O objetivo por trás desse modus operandi, bastante criticado no documentário, aliás, é aumentar o engajamento – fazendo o usuário ficar cada vez mais tempo conectado -, ampliar a venda de anúncios, entre outras questões polêmicas.
O Facebook se defende. Em carta publicada em seu site, ele acusa o filme de ser sensacionalista e oferecer “uma visão distorcida de como as redes sociais funcionam”. A empresa afirma que não criou seus produtos para serem viciantes, e sim para criar valor, e que seus algoritmos funcionam para a plataforma continuar relevante e útil.
Diário de três desconectados. Enquanto Ana e João optaram pela desconexão completa – desativando todas as redes sociais de seus smartphones -, Tathiane, por conta de preocupações com o trabalho, decidiu mantê-los conectados, com as notificações ativadas. Quando o dever chamava, a pedagoga não abria o WhatsApp, mas retornava aos chamados ligando para seus colegas. “Foi muito estressante. Ao passar dos dias, fui ficando cada vez mais angustiada de ver que estavam me chamando, sem poder responder ou explicar”, conta.
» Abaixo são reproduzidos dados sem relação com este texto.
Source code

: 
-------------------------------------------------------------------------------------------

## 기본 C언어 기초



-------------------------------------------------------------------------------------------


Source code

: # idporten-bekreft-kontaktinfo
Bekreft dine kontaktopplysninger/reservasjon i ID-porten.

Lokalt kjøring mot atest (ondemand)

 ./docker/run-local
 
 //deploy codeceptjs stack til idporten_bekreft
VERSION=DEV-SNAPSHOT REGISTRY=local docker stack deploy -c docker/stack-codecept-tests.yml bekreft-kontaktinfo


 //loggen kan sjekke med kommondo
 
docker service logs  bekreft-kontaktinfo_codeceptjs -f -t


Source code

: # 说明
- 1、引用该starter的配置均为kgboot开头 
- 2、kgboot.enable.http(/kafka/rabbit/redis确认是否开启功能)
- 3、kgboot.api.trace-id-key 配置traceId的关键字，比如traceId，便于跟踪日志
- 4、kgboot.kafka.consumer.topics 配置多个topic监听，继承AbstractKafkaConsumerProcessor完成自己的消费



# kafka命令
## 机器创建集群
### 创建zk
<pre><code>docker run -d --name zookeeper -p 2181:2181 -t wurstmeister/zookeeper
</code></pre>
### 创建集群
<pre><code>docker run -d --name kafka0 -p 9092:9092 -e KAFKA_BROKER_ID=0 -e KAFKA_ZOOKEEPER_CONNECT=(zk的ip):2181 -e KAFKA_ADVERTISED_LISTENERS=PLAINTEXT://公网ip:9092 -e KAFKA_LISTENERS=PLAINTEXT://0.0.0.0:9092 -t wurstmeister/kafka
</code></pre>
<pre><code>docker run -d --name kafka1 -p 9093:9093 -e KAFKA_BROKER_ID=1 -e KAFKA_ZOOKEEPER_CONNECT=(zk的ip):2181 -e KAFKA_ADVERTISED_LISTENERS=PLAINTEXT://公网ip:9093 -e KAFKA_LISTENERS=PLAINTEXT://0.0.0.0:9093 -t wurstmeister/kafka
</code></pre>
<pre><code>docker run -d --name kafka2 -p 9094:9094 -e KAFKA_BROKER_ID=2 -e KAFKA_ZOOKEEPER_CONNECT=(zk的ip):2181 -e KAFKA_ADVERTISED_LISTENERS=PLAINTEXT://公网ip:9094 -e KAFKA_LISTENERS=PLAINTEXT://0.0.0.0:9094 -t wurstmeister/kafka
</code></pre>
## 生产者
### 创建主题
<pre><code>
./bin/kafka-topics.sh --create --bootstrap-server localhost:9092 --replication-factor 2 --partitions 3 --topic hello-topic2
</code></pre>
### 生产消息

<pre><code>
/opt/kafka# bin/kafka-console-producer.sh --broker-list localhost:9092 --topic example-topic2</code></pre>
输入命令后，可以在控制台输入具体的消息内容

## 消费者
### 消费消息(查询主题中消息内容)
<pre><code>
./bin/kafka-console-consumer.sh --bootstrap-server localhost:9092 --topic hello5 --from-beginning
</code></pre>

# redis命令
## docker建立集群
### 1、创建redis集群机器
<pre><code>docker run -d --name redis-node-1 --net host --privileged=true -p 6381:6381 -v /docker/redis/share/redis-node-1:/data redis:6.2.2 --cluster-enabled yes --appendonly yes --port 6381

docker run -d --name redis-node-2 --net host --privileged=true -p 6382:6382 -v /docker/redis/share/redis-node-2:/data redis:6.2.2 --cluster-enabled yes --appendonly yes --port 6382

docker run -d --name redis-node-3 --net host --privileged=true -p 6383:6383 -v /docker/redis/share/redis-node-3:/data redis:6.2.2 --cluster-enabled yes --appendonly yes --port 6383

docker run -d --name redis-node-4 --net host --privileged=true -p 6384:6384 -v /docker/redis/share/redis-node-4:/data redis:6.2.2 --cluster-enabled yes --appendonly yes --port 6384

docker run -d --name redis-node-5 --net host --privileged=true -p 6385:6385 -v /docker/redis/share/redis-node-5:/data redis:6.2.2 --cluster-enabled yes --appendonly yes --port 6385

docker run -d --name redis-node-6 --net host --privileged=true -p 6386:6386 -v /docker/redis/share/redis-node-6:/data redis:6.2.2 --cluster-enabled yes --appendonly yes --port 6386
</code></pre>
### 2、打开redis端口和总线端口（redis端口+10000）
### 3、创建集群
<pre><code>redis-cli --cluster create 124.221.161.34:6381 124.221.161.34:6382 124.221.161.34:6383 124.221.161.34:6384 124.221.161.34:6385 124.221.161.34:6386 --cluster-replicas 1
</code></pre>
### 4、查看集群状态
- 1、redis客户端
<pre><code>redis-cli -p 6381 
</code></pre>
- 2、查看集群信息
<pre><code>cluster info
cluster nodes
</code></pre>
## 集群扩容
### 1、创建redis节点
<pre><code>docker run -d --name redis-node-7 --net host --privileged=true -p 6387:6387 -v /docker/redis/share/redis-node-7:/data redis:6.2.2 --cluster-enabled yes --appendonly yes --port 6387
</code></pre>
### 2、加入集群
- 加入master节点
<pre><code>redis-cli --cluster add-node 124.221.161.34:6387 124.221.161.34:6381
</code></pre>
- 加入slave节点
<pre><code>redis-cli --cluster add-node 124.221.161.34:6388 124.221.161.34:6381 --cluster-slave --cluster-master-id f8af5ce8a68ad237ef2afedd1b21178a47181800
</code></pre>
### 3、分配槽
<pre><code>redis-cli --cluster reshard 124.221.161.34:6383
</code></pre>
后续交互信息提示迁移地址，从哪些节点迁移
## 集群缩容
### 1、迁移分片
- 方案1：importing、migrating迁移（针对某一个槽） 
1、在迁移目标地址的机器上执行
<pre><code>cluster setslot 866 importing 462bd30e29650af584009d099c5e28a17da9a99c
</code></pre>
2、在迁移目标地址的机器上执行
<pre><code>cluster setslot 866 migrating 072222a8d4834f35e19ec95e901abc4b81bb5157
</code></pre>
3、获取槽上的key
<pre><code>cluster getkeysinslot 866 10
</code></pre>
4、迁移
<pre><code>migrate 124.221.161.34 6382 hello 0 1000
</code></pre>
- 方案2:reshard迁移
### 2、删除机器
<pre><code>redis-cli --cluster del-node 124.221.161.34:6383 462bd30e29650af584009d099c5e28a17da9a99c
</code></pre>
O golpe baixo veio na quinta-feira, 15, Dia do Professor. “Meus alunos me marcando em fotos, mandando mensagens. Fiquei com medo que achassem que eu estava nem aí.” Apesar do grande incômodo, Tathiane se manteve firme. “Um sacrifício!”
Os primeiros dias foram os mais difíceis para Ana. Mesmo sabendo que não haveria notificações, checava o celular a toda hora, só para garantir. Longe das redes, ela passou a carregar a bateria do celular só uma vez por dia. “Antes, eu carregava umas três ou quatro vezes”, diz. Sentindo-se só, precisou encontrar um outro jeito para se conectar com os amigos. “Foi aí que eu redescobri a função ligar do meu celular. O problema é que nem todo mundo atende. Teve um amigo que esperou a chamada cair e, em seguida, mandou um SMS: ‘tá tudo bem?’”, ri. No penúltimo dia, Ana já estava tão conformada com a vida desconectada, que esqueceu o celular na cozinha e passou quase duas horas longe dele – sem nem perceber.
Com João aconteceu o contrário: os primeiros dias foram “tranquilos” e a falta do WhatsApp só gerou ansiedade mais para o fim da semana. “Canalizei o meu tempo com outras atividades”, conta. Sem as distrações virtuais, ele afirma que sua produtividade aumentou consideravelmente e que passou a prestar mais atenção no acontecia à sua volta. No quarto dia, João caiu em tentação: “abri o WhatsApp. Peço desculpas à repórter”. Tudo bem, João, a gente sabia que não seria uma tarefa fácil.